THE PROBLEM: For the records below, report how many lines include the word "https". Only the number should appear.

ENTRIES PROVIDED section start

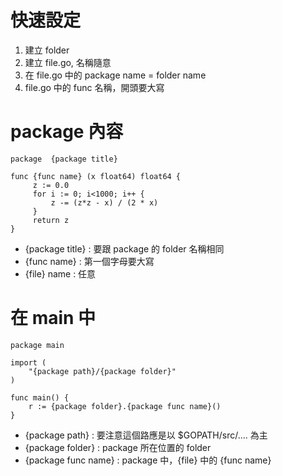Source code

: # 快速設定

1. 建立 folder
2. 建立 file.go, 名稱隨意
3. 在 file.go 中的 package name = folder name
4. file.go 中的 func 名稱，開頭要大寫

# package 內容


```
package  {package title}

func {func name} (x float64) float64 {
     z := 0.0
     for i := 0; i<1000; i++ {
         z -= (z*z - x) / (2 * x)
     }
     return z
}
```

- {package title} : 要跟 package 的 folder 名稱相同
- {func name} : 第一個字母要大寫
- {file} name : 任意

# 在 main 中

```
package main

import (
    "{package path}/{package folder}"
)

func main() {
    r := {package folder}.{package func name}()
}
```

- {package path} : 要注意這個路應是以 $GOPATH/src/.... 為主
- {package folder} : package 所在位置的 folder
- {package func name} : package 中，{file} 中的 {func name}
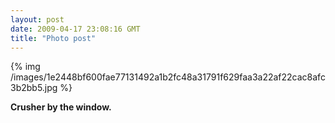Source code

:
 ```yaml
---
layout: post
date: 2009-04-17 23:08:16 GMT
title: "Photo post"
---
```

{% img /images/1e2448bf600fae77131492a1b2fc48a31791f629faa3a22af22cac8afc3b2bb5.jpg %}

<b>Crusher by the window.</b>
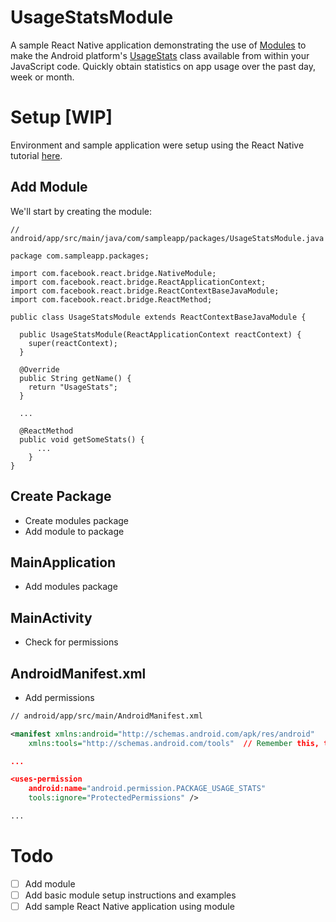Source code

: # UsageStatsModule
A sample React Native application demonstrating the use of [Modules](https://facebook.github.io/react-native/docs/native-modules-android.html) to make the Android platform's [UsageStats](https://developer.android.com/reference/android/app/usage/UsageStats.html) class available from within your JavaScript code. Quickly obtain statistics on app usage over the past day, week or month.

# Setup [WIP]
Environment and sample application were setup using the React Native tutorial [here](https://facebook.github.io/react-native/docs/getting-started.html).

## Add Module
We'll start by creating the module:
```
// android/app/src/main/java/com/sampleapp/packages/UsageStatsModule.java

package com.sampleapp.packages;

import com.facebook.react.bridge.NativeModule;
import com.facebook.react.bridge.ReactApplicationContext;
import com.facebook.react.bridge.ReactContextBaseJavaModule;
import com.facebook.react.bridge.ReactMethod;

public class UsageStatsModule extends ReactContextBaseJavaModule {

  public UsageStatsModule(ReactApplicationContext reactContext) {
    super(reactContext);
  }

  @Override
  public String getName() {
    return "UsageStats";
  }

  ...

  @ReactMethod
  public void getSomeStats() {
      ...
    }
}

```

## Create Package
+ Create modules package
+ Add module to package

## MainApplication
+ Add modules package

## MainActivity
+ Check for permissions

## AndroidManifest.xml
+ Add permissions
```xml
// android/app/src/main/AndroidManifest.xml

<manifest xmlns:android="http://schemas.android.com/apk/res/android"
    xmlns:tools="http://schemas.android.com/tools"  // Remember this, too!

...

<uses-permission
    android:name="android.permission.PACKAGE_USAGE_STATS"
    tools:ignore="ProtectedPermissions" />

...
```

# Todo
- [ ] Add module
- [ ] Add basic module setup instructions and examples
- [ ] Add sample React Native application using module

ENTRIES PROVIDED section end

ANSWER: 2